[Stored data entries]
===============

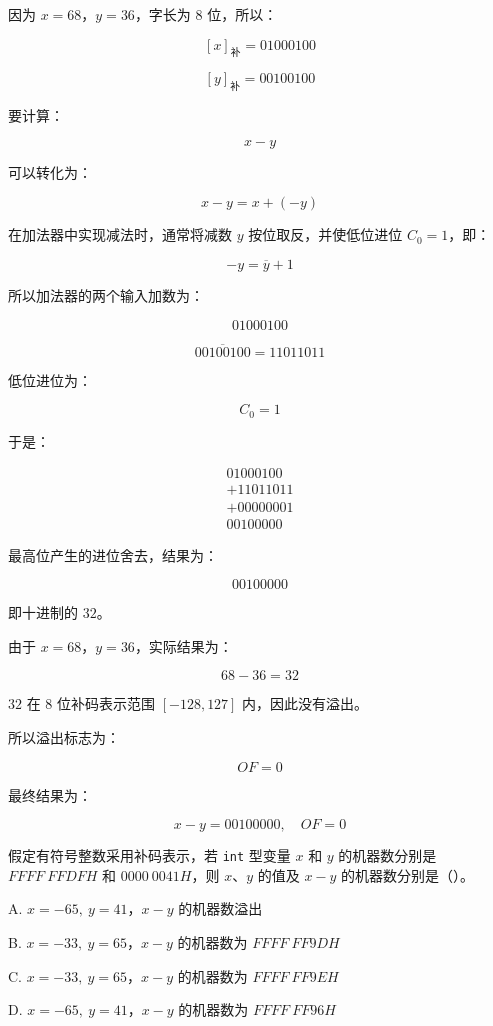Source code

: \begin{analysisenv}
因为 $x=68$，$y=36$，字长为 $8$ 位，所以：

\[
[x]_{\text{补}} = 01000100
\]

\[
[y]_{\text{补}} = 00100100
\]

要计算：

\[
x-y
\]

可以转化为：

\[
x-y = x + (-y)
\]

在加法器中实现减法时，通常将减数 $y$ 按位取反，并使低位进位 $C_0=1$，即：

\[
-y = \overline{y} + 1
\]

所以加法器的两个输入加数为：

\[
01000100
\]

\[
\overline{00100100}=11011011
\]

低位进位为：

\[
C_0=1
\]

于是：

\[
\begin{array}{r}
01000100 \\
+11011011 \\
+00000001 \\
\hline
00100000
\end{array}
\]

最高位产生的进位舍去，结果为：

\[
00100000
\]

即十进制的 $32$。

由于 $x=68$，$y=36$，实际结果为：

\[
68-36=32
\]

$32$ 在 $8$ 位补码表示范围 $[-128,127]$ 内，因此没有溢出。

所以溢出标志为：

\[
OF=0
\]

最终结果为：

\[
x-y = 00100000,\quad OF=0
\]
\end{analysisenv}




\begin{question}
假定有符号整数采用补码表示，若 \texttt{int} 型变量 $x$ 和 $y$ 的机器数分别是 $FFFF\ FFDFH$ 和 $0000\ 0041H$，则 $x$、$y$ 的值及 $x-y$ 的机器数分别是（）。

A. $x=-65,\ y=41$，$x-y$ 的机器数溢出

B. $x=-33,\ y=65$，$x-y$ 的机器数为 $FFFF\ FF9DH$

C. $x=-33,\ y=65$，$x-y$ 的机器数为 $FFFF\ FF9EH$

D. $x=-65,\ y=41$，$x-y$ 的机器数为 $FFFF\ FF96H$
\end{question}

===============

**YOUR TASK**
With the data above as the source, tally the lines that include the string "FFFF", and give that figure alone.

**OUTPUT**
4